Synopsis: Après un nouveau vol à l’étalage, Osamu et son fils recueillent une petite fille livrée à elle-même. Réticente à l’idée d’abriter l’enfant, la femme d’Osamu accepte lorsqu‘elle comprend que ses parents la maltraitent. En dépit de leur pauvreté, survivant de petites rapines qui complètent leurs maigres salaires, les membres de cette famille vivent heureux …
La fiche du film
Le film
Les bonus
Chez Kore-eda, les histoires de familles n’en finissent pas. Mais l’angélisme de « Notre petite sœur » n’est plus de mise. Ni la douceur séraphine de « Nobody knows » où les gamins livrés à eux-mêmes se débrouillent au petit bonheur la chance.
La famille d’Osamu fait de même.
La carrée n’est pas grande et le peu de pièces s’accoutume à ces locataires qui se poussent pour accueillir Juri. Récupérée dans la rue, elle passera une nuit prévient l’épouse qui devant son petit corps abîmé refrène ses ardeurs.
Juri est adoptée.
L’amour fait le reste. Chez les Shibata on sourit beaucoup, on aime tout autant. Avant que chacun ne vaque à ses occupations. Un va et vient orchestré sous l’œil attendrissant de la grand-mère (Kiki Kirin) qui chérit avant tout Aki sa petite fille grande d’une vingtaine d’années. Mayu Matsuoka, craquante il est vrai.

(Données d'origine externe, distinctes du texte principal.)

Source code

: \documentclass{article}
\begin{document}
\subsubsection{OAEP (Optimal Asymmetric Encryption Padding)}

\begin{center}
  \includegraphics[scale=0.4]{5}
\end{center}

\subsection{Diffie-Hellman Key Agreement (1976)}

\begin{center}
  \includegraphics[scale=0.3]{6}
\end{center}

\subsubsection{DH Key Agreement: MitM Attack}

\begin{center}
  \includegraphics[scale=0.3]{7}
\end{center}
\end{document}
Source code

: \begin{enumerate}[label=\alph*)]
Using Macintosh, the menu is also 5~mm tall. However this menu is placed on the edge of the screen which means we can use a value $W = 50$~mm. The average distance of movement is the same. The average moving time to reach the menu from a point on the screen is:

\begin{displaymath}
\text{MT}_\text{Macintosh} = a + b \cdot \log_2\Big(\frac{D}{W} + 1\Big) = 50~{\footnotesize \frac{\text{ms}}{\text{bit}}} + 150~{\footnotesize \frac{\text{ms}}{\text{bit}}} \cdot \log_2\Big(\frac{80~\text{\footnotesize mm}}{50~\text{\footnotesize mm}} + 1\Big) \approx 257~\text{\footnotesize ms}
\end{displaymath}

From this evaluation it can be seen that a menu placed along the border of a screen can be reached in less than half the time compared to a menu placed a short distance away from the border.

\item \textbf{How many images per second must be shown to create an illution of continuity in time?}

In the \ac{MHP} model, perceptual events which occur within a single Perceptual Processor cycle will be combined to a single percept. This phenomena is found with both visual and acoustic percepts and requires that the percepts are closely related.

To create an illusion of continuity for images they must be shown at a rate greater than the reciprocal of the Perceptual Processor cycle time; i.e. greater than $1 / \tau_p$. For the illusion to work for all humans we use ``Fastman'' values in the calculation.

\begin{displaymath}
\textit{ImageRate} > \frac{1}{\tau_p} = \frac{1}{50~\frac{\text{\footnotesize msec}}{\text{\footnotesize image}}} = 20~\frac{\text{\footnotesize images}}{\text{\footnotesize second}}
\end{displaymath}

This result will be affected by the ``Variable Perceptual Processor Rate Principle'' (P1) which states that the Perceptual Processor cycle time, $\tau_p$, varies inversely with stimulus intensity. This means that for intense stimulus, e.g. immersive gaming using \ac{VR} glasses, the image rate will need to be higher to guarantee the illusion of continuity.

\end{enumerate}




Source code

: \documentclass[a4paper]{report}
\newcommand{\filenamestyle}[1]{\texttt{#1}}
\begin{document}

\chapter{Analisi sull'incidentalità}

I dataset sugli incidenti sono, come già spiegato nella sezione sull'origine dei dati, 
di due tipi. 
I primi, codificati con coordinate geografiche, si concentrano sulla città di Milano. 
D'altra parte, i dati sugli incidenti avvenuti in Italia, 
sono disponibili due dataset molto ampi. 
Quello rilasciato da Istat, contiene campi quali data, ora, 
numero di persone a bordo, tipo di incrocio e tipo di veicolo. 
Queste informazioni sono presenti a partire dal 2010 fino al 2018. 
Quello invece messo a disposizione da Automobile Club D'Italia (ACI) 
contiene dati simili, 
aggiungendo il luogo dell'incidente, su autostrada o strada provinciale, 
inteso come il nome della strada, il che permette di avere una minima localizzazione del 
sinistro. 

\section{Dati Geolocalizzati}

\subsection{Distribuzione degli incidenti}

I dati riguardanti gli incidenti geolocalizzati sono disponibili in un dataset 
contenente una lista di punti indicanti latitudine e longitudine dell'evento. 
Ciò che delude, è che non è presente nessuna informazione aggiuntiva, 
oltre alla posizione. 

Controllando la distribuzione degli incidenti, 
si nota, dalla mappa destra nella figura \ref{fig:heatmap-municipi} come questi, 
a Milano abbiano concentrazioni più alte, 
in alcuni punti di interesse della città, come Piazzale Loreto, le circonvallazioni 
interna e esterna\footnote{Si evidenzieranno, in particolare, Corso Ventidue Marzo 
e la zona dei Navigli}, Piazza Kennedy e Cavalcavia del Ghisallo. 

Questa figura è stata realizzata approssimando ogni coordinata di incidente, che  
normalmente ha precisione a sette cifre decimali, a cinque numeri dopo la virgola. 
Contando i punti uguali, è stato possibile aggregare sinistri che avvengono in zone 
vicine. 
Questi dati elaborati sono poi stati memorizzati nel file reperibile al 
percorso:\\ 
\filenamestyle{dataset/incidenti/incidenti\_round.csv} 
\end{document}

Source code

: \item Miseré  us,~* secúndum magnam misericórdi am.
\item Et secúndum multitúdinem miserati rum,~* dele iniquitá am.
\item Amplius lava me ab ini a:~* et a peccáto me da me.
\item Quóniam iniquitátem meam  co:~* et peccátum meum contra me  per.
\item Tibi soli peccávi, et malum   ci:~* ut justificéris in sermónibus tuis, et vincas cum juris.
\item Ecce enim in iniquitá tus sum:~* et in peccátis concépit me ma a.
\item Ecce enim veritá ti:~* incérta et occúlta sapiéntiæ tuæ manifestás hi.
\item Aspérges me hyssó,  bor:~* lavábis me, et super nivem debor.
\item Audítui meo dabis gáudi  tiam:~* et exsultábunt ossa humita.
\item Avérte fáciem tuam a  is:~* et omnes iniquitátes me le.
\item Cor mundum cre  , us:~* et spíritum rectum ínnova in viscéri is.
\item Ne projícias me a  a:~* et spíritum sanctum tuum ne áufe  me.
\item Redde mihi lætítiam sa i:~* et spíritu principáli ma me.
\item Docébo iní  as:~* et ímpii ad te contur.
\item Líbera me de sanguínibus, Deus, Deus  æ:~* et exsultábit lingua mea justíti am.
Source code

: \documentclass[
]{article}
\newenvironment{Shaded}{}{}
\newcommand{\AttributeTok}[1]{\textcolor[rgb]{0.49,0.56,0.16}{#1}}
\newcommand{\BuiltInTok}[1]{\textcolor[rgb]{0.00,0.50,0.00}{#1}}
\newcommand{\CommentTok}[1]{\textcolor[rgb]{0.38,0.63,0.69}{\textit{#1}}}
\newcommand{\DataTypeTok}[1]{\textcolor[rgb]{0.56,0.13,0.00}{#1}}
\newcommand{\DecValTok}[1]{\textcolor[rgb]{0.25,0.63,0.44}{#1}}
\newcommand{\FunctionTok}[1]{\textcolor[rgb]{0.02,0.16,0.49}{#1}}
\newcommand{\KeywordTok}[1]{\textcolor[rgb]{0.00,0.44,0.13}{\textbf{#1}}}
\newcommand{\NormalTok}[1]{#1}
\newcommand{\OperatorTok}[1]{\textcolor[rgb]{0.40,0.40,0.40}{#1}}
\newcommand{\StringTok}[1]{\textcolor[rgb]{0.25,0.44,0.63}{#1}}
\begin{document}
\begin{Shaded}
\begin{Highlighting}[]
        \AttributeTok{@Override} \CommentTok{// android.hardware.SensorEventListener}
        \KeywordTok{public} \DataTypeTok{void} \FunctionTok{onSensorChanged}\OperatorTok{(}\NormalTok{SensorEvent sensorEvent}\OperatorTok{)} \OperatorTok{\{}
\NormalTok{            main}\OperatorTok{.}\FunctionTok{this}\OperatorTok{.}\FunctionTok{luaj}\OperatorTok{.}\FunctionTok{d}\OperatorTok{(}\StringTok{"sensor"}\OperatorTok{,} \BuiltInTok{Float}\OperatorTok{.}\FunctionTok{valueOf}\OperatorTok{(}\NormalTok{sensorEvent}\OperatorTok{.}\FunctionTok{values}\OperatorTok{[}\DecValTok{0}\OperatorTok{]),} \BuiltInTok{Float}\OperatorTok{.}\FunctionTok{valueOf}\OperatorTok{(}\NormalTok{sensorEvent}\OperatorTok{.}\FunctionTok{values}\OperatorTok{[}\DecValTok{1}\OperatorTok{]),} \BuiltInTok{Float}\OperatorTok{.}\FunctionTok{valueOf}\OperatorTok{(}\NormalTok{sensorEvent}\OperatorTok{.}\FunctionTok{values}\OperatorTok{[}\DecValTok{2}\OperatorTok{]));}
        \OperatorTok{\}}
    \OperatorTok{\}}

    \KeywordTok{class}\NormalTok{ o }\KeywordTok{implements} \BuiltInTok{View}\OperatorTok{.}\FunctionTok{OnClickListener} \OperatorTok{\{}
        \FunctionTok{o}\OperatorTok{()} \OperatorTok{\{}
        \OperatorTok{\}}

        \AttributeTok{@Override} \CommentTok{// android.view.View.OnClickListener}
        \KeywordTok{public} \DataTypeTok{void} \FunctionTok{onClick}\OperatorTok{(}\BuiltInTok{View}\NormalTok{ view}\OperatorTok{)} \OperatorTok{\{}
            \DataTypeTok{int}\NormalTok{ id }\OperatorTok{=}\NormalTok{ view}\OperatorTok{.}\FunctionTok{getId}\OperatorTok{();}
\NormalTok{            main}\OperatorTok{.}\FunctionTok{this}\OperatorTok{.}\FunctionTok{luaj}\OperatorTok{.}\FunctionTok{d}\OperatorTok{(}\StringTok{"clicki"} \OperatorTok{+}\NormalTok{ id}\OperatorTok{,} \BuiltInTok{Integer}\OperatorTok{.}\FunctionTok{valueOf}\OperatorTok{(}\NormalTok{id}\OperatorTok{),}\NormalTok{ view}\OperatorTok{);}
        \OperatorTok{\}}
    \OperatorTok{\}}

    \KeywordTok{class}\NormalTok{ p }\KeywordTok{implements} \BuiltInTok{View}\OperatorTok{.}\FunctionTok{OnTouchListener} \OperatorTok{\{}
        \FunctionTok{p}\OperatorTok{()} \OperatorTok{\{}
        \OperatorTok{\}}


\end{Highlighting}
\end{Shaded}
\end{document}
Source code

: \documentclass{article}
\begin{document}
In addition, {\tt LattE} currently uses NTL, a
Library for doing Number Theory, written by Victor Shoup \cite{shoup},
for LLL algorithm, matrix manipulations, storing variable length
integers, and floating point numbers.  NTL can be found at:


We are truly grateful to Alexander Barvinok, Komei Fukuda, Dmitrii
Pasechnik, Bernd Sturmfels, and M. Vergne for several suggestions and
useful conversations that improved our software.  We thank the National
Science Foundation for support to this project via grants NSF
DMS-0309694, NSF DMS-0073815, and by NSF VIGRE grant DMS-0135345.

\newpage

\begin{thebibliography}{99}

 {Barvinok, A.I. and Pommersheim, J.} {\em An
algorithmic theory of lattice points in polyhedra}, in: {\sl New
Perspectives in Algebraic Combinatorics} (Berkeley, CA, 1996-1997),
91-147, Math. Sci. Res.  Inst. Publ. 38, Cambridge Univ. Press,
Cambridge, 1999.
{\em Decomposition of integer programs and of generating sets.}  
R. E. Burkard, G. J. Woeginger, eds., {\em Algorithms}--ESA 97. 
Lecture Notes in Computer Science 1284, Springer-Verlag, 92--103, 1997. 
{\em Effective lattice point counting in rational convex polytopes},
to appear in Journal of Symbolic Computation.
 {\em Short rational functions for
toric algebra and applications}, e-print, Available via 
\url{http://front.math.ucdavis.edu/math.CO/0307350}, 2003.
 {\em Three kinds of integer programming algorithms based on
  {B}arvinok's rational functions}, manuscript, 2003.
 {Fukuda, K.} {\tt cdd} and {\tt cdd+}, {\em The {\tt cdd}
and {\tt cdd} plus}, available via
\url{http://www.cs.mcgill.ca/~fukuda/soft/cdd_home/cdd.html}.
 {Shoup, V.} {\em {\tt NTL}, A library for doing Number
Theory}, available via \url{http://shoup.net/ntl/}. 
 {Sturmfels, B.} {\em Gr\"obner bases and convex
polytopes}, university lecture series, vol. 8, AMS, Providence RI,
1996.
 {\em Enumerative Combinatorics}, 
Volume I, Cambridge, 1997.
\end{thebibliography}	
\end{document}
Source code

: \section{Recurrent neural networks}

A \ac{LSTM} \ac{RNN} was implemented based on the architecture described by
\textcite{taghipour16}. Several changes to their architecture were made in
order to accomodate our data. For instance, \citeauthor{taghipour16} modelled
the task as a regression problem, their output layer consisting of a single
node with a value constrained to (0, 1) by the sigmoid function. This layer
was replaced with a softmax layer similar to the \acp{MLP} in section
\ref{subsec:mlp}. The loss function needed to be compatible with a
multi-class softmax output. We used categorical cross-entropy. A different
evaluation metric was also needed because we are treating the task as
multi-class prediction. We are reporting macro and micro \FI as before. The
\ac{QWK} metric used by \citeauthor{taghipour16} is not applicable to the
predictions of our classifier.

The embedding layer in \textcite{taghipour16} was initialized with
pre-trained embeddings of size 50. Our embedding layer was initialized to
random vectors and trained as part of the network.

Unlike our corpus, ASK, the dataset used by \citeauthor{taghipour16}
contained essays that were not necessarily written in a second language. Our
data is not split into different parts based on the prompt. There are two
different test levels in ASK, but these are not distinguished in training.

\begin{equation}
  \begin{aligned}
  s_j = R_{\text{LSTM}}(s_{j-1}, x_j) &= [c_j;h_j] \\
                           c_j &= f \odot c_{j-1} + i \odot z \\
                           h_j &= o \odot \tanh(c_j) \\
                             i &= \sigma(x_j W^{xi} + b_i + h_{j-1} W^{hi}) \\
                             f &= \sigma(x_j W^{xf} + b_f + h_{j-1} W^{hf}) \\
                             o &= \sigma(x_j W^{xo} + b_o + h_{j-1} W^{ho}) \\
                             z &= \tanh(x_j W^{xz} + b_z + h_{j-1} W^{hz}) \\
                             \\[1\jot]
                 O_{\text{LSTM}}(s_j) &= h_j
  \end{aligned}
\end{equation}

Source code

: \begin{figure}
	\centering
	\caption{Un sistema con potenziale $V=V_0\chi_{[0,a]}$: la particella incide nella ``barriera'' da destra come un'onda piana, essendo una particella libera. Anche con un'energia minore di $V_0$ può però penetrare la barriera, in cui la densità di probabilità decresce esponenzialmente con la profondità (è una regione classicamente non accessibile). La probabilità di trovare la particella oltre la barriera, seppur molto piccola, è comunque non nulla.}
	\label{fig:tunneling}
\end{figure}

Elle fait l’amour pour des hommes qui ne peuvent la toucher. Le commerce est particulier mais personne ne le conteste. Aki ramène beaucoup d’argent, quand le père et le fils peinent à rapiner dans les épiceries ou les voitures.
Une activité à laquelle Juri se joint naturellement, malgré les appréhensions du chef de famille. Se faire prendre c’est révéler un délit, voire un trafic, pire, un enlèvement.
Osamu n’est plus tranquille. Aurait-il d’autres secrets à taire ? La fratrie exemplaire l’est déjà un peu moins, mais ce n’est pas encore patent pour le réalisateur bienheureux au milieu de ces gens, simples, et très aimants.
C’est tout son cinéma qui nous entraîne dans le sillage d’une vie à raconter, de la spéculation immobilière à la nourriture chiche et pas toujours très bonne. Des déboires professionnels de la mère, en mode licenciement, et de l’accident du travail du père qui ne sera pas indemnisé.
Et je vous dis qu’ils sont pourtant heureux, encore un peu heureux… Kore-eda ne les abandonne jamais dans le déni et le délit qui les confrontent au monde qu’ils fuyaient.
« On n’est pas des gens normaux » dit le père. Lily Franky est super ! Son fils ne l’appelle jamais papa. La grand-mère oublie la rebuffade, cette grand-mère magnifique, au sourire trop avenant, royale Kiki Kirin qui ne goûtera plus « aux délices de Tokyo ».
Kore-eda lui a peut-être confié l’un de ses plus beaux rôles, son dernier avec lequel le cinéaste signe un réquisitoire sans appel à l’encontre de la société japonaise. …
LES SUPPLEMENTS
- Extrait de l’émission « Story movies » ( 4.40 mn ). « La famille ça m’intéresse, ça évolue toujours »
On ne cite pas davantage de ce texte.